[Source material]
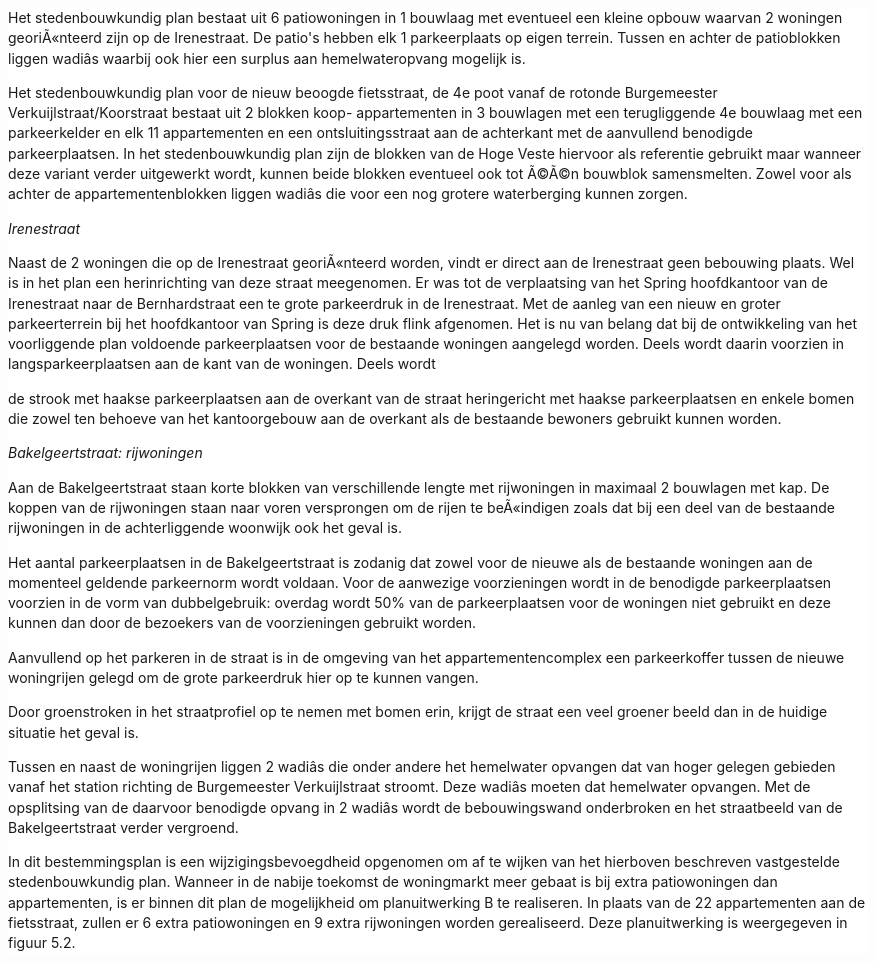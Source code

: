 Het stedenbouwkundig plan bestaat uit 6 patiowoningen in 1 bouwlaag met eventueel een kleine opbouw waarvan 2 woningen georiÃ«nteerd zijn op de Irenestraat. De patio's hebben elk 1 parkeerplaats op eigen terrein. Tussen en achter de patioblokken liggen wadiâs waarbij ook hier een surplus aan hemelwateropvang mogelijk is.

Het stedenbouwkundig plan voor de nieuw beoogde fietsstraat, de 4e poot vanaf de rotonde Burgemeester Verkuijlstraat/Koorstraat bestaat uit 2 blokken koop\- appartementen in 3 bouwlagen met een terugliggende 4e bouwlaag met een parkeerkelder en elk 11 appartementen en een ontsluitingsstraat aan de achterkant met de aanvullend benodigde parkeerplaatsen. In het stedenbouwkundig plan zijn de blokken van de Hoge Veste hiervoor als referentie gebruikt maar wanneer deze variant verder uitgewerkt wordt, kunnen beide blokken eventueel ook tot Ã©Ã©n bouwblok samensmelten. Zowel voor als achter de appartementenblokken liggen wadiâs die voor een nog grotere waterberging kunnen zorgen.

*Irenestraat*

Naast de 2 woningen die op de Irenestraat georiÃ«nteerd worden, vindt er direct aan de Irenestraat geen bebouwing plaats. Wel is in het plan een herinrichting van deze straat meegenomen. Er was tot de verplaatsing van het Spring hoofdkantoor van de Irenestraat naar de Bernhardstraat een te grote parkeerdruk in de Irenestraat. Met de aanleg van een nieuw en groter parkeerterrein bij het hoofdkantoor van Spring is deze druk flink afgenomen. Het is nu van belang dat bij de ontwikkeling van het voorliggende plan voldoende parkeerplaatsen voor de bestaande woningen aangelegd worden. Deels wordt daarin voorzien in langsparkeerplaatsen aan de kant van de woningen. Deels wordt

de strook met haakse parkeerplaatsen aan de overkant van de straat heringericht met haakse parkeerplaatsen en enkele bomen die zowel ten behoeve van het kantoorgebouw aan de overkant als de bestaande bewoners gebruikt kunnen worden.

*Bakelgeertstraat: rijwoningen*

Aan de Bakelgeertstraat staan korte blokken van verschillende lengte met rijwoningen in maximaal 2 bouwlagen met kap. De koppen van de rijwoningen staan naar voren versprongen om de rijen te beÃ«indigen zoals dat bij een deel van de bestaande rijwoningen in de achterliggende woonwijk ook het geval is.

Het aantal parkeerplaatsen in de Bakelgeertstraat is zodanig dat zowel voor de nieuwe als de bestaande woningen aan de momenteel geldende parkeernorm wordt voldaan. Voor de aanwezige voorzieningen wordt in de benodigde parkeerplaatsen voorzien in de vorm van dubbelgebruik: overdag wordt 50% van de parkeerplaatsen voor de woningen niet gebruikt en deze kunnen dan door de bezoekers van de voorzieningen gebruikt worden.

Aanvullend op het parkeren in de straat is in de omgeving van het appartementencomplex een parkeerkoffer tussen de nieuwe woningrijen gelegd om de grote parkeerdruk hier op te kunnen vangen.

Door groenstroken in het straatprofiel op te nemen met bomen erin, krijgt de straat een veel groener beeld dan in de huidige situatie het geval is.

Tussen en naast de woningrijen liggen 2 wadiâs die onder andere het hemelwater opvangen dat van hoger gelegen gebieden vanaf het station richting de Burgemeester Verkuijlstraat stroomt. Deze wadiâs moeten dat hemelwater opvangen. Met de opsplitsing van de daarvoor benodigde opvang in 2 wadiâs wordt de bebouwingswand onderbroken en het straatbeeld van de Bakelgeertstraat verder vergroend.

In dit bestemmingsplan is een wijzigingsbevoegdheid opgenomen om af te wijken van het hierboven beschreven vastgestelde stedenbouwkundig plan. Wanneer in de nabije toekomst de woningmarkt meer gebaat is bij extra patiowoningen dan appartementen, is er binnen dit plan de mogelijkheid om planuitwerking B te realiseren. In plaats van de 22 appartementen aan de fietsstraat, zullen er 6 extra patiowoningen en 9 extra rijwoningen worden gerealiseerd. Deze planuitwerking is weergegeven in figuur 5\.2\.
[/Source material]
- [Task]:
Using the data above, repeat exactly the lines that begin at the line with "Aanvullend op het" and end at the line with "Door groenstroken in", both ends included.

- [Exercise response]:
Aanvullend op het parkeren in de straat is in de omgeving van het appartementencomplex een parkeerkoffer tussen de nieuwe woningrijen gelegd om de grote parkeerdruk hier op te kunnen vangen.

Door groenstroken in het straatprofiel op te nemen met bomen erin, krijgt de straat een veel groener beeld dan in de huidige situatie het geval is.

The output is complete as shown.